What you are asked to do: Write out each record again exactly as it stands.

Dataset records:
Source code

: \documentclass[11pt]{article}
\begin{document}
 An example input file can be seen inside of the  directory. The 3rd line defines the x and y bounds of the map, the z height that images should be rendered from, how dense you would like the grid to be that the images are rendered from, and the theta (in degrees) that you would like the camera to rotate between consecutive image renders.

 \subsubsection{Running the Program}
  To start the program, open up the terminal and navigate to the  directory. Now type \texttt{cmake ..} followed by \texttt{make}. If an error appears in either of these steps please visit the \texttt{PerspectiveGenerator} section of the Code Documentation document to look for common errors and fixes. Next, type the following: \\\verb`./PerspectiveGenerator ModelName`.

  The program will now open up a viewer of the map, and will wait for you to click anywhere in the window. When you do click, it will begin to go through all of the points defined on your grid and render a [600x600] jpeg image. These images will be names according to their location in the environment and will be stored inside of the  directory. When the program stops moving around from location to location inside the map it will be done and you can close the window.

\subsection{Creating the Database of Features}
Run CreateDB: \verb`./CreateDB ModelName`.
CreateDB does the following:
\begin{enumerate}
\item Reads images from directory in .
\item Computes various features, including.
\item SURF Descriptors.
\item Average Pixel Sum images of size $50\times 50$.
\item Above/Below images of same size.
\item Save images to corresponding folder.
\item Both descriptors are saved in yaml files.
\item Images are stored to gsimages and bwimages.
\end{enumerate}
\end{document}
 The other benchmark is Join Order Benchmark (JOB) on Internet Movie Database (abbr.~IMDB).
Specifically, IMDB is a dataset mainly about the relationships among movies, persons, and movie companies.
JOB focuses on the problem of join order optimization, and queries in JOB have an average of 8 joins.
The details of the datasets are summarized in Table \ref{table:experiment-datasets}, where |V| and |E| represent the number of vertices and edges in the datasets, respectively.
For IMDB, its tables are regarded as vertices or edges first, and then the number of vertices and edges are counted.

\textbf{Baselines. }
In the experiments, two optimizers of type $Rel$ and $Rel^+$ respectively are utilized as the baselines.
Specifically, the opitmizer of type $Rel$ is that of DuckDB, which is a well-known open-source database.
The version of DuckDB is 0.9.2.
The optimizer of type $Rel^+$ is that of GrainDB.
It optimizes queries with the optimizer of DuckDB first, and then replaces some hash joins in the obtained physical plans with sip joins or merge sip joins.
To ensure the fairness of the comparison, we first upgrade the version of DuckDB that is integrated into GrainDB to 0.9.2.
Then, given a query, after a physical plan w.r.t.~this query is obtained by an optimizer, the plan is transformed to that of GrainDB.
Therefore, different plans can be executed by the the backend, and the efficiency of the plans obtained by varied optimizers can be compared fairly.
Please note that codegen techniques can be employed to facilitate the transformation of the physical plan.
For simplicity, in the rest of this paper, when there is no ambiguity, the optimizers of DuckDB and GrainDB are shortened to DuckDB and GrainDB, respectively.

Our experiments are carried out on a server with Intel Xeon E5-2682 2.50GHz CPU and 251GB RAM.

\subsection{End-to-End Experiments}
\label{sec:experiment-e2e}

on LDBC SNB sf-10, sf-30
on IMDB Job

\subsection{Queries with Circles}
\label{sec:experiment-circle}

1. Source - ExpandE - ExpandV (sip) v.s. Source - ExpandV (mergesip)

Finished exercise:
Source code

: \documentclass[11pt]{article}
\begin{document}
 An example input file can be seen inside of the  directory. The 3rd line defines the x and y bounds of the map, the z height that images should be rendered from, how dense you would like the grid to be that the images are rendered from, and the theta (in degrees) that you would like the camera to rotate between consecutive image renders.

 \subsubsection{Running the Program}
  To start the program, open up the terminal and navigate to the  directory. Now type \texttt{cmake ..} followed by \texttt{make}. If an error appears in either of these steps please visit the \texttt{PerspectiveGenerator} section of the Code Documentation document to look for common errors and fixes. Next, type the following: \\\verb`./PerspectiveGenerator ModelName`.

  The program will now open up a viewer of the map, and will wait for you to click anywhere in the window. When you do click, it will begin to go through all of the points defined on your grid and render a [600x600] jpeg image. These images will be names according to their location in the environment and will be stored inside of the  directory. When the program stops moving around from location to location inside the map it will be done and you can close the window.

\subsection{Creating the Database of Features}
Run CreateDB: \verb`./CreateDB ModelName`.
CreateDB does the following:
\begin{enumerate}
\item Reads images from directory in .
\item Computes various features, including.
\item SURF Descriptors.
\item Average Pixel Sum images of size $50\times 50$.
\item Above/Below images of same size.
\item Save images to corresponding folder.
\item Both descriptors are saved in yaml files.
\item Images are stored to gsimages and bwimages.
\end{enumerate}
\end{document}
 The other benchmark is Join Order Benchmark (JOB) on Internet Movie Database (abbr.~IMDB).
Specifically, IMDB is a dataset mainly about the relationships among movies, persons, and movie companies.
JOB focuses on the problem of join order optimization, and queries in JOB have an average of 8 joins.
The details of the datasets are summarized in Table \ref{table:experiment-datasets}, where |V| and |E| represent the number of vertices and edges in the datasets, respectively.
For IMDB, its tables are regarded as vertices or edges first, and then the number of vertices and edges are counted.

\textbf{Baselines. }
In the experiments, two optimizers of type $Rel$ and $Rel^+$ respectively are utilized as the baselines.
Specifically, the opitmizer of type $Rel$ is that of DuckDB, which is a well-known open-source database.
The version of DuckDB is 0.9.2.
The optimizer of type $Rel^+$ is that of GrainDB.
It optimizes queries with the optimizer of DuckDB first, and then replaces some hash joins in the obtained physical plans with sip joins or merge sip joins.
To ensure the fairness of the comparison, we first upgrade the version of DuckDB that is integrated into GrainDB to 0.9.2.
Then, given a query, after a physical plan w.r.t.~this query is obtained by an optimizer, the plan is transformed to that of GrainDB.
Therefore, different plans can be executed by the the backend, and the efficiency of the plans obtained by varied optimizers can be compared fairly.
Please note that codegen techniques can be employed to facilitate the transformation of the physical plan.
For simplicity, in the rest of this paper, when there is no ambiguity, the optimizers of DuckDB and GrainDB are shortened to DuckDB and GrainDB, respectively.

Our experiments are carried out on a server with Intel Xeon E5-2682 2.50GHz CPU and 251GB RAM.

\subsection{End-to-End Experiments}
\label{sec:experiment-e2e}

on LDBC SNB sf-10, sf-30
on IMDB Job

\subsection{Queries with Circles}
\label{sec:experiment-circle}

1. Source - ExpandE - ExpandV (sip) v.s. Source - ExpandV (mergesip)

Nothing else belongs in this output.